◆ **TASK GOAL**: Look through the data below for the line with "[3046002]: http://support.microsoft.com/kb/3046002", and transcribe it exactly together with each line after it up to and including the line with "[3049576]: http://support.microsoft.com/kb/3049576". Give nothing else.

◆ **RECORDS SHOWN**:
------------------------------------------------------------------------
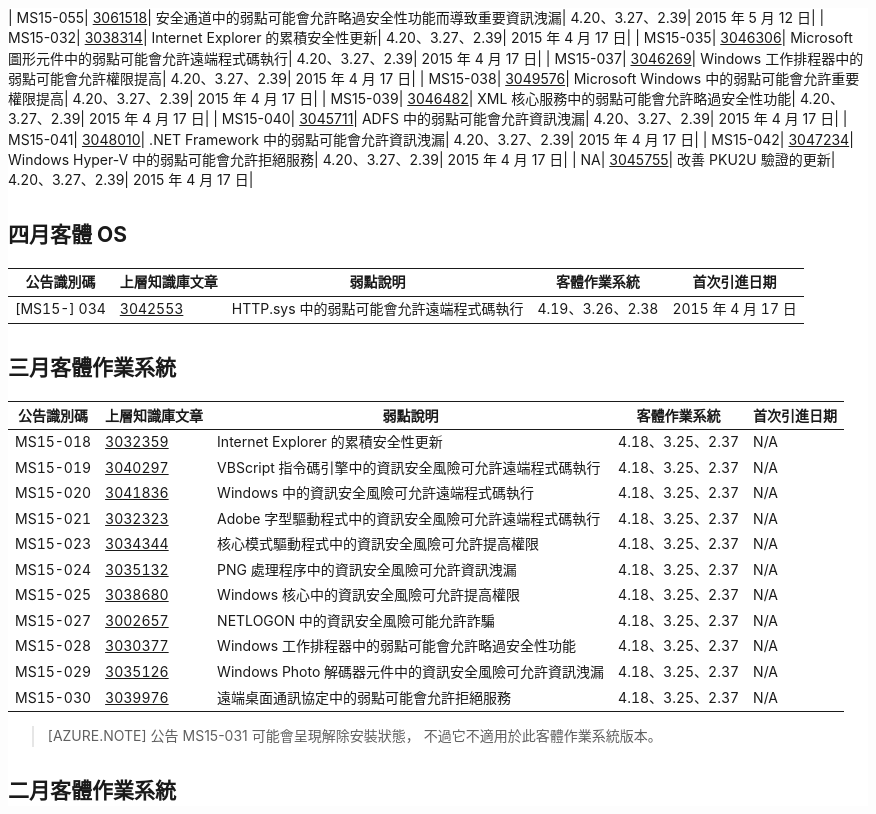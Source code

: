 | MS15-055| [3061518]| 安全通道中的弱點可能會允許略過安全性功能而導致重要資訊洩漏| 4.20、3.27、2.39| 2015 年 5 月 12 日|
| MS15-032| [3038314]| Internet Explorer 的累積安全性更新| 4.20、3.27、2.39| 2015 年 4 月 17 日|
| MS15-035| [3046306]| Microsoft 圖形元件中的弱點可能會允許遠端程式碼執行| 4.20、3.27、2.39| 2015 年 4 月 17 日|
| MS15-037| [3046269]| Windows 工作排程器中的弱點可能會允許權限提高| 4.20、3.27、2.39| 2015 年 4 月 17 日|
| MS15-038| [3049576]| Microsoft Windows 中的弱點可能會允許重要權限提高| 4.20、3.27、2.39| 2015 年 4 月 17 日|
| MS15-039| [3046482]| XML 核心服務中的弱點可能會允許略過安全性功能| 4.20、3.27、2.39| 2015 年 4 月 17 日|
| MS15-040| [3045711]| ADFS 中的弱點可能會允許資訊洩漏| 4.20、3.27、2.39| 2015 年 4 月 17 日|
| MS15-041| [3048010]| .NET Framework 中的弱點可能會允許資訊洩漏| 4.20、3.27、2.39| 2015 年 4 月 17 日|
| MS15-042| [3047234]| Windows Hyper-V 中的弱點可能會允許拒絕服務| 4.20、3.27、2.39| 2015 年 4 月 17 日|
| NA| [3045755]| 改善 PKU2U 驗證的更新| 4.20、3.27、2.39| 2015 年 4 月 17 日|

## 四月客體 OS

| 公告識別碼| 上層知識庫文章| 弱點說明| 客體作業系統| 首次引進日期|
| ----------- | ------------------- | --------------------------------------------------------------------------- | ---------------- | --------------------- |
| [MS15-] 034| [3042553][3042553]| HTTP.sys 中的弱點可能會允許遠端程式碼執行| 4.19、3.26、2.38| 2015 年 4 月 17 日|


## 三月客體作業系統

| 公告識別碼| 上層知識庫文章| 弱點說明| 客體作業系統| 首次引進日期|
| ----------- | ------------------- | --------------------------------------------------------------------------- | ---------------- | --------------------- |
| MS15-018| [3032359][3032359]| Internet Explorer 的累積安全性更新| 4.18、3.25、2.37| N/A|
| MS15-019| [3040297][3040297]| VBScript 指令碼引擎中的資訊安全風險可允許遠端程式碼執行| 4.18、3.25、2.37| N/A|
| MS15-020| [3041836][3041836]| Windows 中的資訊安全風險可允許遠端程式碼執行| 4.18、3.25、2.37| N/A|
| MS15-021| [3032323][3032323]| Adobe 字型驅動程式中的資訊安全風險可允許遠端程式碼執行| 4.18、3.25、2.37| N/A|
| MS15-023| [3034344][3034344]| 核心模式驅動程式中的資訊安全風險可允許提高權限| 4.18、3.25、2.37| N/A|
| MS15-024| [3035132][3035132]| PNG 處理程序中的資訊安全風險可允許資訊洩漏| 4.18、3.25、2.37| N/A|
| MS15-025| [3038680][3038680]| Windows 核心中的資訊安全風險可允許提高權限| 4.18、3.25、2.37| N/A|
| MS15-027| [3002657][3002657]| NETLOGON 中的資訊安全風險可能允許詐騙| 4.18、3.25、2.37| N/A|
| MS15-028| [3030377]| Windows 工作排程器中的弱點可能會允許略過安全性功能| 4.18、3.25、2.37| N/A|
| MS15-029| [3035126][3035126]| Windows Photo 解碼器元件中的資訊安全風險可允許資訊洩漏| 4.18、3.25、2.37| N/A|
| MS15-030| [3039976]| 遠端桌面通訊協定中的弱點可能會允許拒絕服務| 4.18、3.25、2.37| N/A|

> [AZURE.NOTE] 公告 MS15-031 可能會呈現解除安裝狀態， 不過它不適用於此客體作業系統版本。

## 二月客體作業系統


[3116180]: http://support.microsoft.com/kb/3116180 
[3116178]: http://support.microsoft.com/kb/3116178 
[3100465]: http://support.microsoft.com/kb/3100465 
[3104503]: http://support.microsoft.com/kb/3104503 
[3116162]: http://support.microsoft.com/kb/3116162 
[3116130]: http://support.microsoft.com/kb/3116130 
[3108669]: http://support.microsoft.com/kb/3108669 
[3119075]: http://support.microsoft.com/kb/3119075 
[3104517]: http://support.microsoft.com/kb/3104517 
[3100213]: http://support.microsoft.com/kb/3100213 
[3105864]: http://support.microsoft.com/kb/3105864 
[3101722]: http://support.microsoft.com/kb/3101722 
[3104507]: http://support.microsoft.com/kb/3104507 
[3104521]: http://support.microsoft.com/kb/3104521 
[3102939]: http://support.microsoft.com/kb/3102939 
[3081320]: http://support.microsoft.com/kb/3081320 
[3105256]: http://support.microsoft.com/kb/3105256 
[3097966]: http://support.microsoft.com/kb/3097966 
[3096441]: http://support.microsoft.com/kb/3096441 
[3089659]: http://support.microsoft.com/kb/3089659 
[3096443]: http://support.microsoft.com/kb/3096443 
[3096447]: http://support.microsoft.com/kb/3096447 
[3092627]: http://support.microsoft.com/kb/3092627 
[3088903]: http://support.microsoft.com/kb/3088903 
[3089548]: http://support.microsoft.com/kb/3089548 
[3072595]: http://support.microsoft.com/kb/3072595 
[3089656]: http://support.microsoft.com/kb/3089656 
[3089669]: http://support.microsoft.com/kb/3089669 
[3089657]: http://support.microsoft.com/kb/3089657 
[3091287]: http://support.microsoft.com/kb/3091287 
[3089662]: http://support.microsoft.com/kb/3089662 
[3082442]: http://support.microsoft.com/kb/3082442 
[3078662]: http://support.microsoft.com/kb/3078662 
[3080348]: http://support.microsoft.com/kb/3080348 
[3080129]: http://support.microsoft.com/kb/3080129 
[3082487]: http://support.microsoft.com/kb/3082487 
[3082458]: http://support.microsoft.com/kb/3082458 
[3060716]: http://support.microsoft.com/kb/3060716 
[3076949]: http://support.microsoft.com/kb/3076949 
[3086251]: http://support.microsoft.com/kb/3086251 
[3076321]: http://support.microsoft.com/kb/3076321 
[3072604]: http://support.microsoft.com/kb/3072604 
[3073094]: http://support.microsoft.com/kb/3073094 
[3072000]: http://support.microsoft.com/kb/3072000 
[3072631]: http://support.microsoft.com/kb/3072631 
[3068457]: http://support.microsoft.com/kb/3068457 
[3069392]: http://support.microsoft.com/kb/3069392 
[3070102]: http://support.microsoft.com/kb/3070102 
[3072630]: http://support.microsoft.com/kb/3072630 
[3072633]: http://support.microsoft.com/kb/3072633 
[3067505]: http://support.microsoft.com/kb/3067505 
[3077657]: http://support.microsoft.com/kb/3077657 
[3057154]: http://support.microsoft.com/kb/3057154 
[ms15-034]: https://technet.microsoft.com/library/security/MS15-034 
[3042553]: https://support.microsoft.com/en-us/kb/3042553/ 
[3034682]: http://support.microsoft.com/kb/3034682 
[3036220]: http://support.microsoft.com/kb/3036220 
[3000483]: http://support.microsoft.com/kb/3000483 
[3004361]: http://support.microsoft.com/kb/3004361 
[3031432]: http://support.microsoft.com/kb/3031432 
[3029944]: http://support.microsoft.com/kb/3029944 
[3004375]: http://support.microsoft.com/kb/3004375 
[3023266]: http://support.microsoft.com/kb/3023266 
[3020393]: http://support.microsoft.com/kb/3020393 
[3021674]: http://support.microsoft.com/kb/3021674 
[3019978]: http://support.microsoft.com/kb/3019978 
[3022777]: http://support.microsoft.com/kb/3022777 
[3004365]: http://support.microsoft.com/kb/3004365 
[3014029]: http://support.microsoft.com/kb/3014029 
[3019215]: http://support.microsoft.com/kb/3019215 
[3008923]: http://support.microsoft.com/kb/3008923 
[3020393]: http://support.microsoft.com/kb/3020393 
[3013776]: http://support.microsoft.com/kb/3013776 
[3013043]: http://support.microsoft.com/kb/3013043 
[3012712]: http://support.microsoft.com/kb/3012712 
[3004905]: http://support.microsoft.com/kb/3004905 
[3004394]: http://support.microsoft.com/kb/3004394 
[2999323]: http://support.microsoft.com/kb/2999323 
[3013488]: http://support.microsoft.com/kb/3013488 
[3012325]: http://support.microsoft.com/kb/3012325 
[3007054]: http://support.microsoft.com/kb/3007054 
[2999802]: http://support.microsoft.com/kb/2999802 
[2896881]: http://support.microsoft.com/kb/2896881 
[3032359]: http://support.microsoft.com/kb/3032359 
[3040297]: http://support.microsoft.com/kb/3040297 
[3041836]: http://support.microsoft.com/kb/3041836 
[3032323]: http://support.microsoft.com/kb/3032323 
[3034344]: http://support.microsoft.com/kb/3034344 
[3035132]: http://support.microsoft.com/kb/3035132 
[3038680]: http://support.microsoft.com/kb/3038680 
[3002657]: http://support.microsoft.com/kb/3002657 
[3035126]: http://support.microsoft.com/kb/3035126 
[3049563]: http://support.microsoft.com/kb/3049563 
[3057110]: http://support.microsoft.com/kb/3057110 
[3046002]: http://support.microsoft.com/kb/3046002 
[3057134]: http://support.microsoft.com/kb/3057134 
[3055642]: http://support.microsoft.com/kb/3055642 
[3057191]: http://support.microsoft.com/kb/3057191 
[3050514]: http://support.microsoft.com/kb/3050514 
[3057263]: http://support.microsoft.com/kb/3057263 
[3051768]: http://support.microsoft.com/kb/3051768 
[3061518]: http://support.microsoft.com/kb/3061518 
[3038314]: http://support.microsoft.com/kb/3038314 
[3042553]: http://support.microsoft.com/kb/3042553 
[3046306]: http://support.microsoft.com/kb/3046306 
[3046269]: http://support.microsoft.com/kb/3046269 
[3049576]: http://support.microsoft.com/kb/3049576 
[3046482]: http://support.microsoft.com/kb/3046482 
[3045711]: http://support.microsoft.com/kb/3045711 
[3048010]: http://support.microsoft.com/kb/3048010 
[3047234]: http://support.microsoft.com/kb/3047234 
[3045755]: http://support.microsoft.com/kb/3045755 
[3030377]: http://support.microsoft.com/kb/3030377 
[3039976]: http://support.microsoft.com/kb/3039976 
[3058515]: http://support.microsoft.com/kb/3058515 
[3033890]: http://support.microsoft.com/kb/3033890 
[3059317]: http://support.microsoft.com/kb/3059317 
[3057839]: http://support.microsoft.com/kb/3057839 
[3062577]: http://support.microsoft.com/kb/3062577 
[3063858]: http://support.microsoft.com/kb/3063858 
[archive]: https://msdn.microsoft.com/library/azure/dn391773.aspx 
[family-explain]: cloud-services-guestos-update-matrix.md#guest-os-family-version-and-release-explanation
------------------------------------------------------------------------
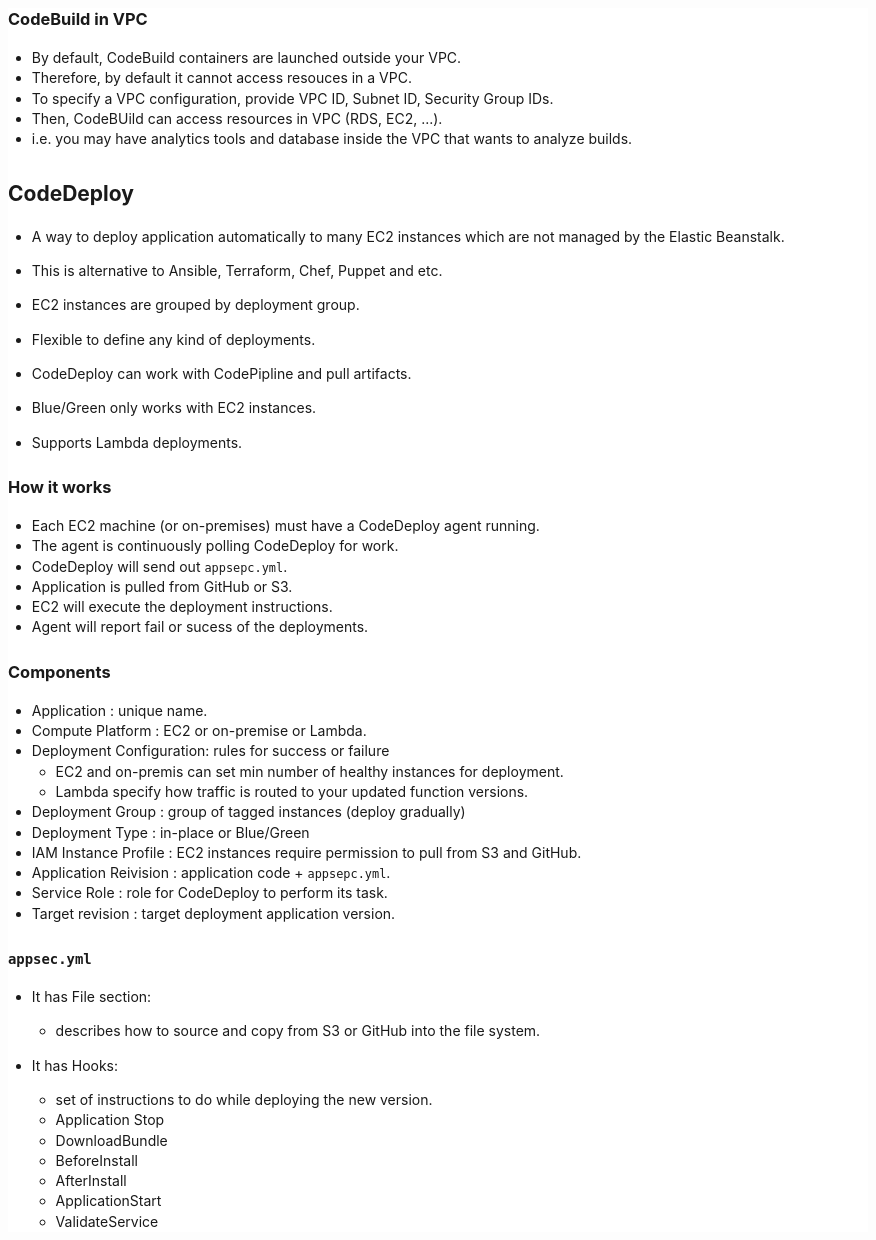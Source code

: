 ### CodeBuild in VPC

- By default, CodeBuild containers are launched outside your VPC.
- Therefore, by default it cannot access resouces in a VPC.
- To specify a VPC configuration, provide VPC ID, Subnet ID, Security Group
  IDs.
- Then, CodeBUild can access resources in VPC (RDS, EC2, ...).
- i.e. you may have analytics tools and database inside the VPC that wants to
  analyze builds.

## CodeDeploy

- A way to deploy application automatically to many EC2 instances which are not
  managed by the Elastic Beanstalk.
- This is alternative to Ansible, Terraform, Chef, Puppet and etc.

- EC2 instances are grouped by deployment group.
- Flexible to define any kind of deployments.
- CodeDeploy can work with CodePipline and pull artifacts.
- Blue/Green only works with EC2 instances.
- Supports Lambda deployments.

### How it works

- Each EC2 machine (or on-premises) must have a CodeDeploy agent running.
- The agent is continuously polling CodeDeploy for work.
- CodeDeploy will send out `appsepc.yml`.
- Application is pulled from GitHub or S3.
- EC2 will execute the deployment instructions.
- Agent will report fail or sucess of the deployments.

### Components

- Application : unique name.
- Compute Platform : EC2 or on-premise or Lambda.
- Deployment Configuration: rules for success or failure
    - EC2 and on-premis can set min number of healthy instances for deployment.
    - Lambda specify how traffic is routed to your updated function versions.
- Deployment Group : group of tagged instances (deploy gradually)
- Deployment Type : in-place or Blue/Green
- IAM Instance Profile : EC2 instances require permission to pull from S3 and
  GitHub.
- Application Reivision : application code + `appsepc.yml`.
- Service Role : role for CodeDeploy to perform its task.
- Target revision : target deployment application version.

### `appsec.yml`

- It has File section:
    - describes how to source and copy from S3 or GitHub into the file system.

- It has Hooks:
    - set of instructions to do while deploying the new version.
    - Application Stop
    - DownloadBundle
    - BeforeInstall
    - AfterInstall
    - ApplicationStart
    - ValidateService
------------------------------------------------------------------------
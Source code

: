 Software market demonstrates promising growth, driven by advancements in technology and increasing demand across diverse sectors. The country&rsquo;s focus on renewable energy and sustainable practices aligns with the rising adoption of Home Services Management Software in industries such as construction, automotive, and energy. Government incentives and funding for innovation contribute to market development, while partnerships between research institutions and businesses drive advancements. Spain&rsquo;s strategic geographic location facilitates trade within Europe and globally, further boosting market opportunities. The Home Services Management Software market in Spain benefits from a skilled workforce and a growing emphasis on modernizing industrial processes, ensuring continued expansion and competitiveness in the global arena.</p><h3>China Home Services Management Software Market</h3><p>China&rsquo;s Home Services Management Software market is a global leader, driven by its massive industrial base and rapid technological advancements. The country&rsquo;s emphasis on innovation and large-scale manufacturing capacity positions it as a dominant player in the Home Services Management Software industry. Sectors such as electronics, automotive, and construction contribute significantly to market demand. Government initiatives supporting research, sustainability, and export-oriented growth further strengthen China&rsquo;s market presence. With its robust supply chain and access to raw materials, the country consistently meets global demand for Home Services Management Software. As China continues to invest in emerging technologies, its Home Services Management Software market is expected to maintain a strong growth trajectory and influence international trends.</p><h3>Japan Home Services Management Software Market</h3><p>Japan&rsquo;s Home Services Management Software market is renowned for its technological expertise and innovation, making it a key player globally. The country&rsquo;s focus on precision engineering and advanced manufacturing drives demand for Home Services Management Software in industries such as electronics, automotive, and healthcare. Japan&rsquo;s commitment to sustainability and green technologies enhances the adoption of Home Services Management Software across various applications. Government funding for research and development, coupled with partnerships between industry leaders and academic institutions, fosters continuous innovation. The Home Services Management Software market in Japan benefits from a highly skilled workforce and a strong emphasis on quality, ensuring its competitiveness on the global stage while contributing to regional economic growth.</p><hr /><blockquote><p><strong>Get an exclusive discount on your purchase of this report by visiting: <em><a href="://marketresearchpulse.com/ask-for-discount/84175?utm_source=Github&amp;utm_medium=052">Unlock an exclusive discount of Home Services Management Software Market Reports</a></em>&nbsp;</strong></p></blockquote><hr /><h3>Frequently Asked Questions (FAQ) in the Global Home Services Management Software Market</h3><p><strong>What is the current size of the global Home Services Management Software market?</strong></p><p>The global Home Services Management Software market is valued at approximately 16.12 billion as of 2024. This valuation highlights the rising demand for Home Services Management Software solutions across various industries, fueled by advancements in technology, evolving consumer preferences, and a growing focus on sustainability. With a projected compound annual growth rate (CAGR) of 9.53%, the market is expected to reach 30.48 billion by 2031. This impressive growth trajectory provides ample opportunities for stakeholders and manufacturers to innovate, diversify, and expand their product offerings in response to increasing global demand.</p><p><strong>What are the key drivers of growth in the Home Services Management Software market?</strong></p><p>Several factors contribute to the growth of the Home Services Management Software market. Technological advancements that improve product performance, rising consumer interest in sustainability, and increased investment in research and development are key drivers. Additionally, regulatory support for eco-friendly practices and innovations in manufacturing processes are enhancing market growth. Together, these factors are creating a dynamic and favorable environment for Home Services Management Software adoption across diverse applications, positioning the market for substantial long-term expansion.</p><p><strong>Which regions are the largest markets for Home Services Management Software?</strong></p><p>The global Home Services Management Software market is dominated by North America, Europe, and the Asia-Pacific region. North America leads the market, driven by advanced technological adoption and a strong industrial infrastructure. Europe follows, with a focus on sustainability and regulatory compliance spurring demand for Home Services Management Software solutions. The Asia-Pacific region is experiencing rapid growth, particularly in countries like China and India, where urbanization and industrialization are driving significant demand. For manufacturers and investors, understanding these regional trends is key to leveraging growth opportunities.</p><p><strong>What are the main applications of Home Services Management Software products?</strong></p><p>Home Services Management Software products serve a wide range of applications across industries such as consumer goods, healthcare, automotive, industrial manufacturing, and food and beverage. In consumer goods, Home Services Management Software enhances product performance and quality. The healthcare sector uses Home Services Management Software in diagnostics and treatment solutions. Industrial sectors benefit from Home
------------------------------------------------------------------------
◆ **SOLUTION TO THIS EXERCISE**:
[3046002]: http://support.microsoft.com/kb/3046002 
[3057134]: http://support.microsoft.com/kb/3057134 
[3055642]: http://support.microsoft.com/kb/3055642 
[3057191]: http://support.microsoft.com/kb/3057191 
[3050514]: http://support.microsoft.com/kb/3050514 
[3057263]: http://support.microsoft.com/kb/3057263 
[3051768]: http://support.microsoft.com/kb/3051768 
[3061518]: http://support.microsoft.com/kb/3061518 
[3038314]: http://support.microsoft.com/kb/3038314 
[3042553]: http://support.microsoft.com/kb/3042553 
[3046306]: http://support.microsoft.com/kb/3046306 
[3046269]: http://support.microsoft.com/kb/3046269 
[3049576]: http://support.microsoft.com/kb/3049576 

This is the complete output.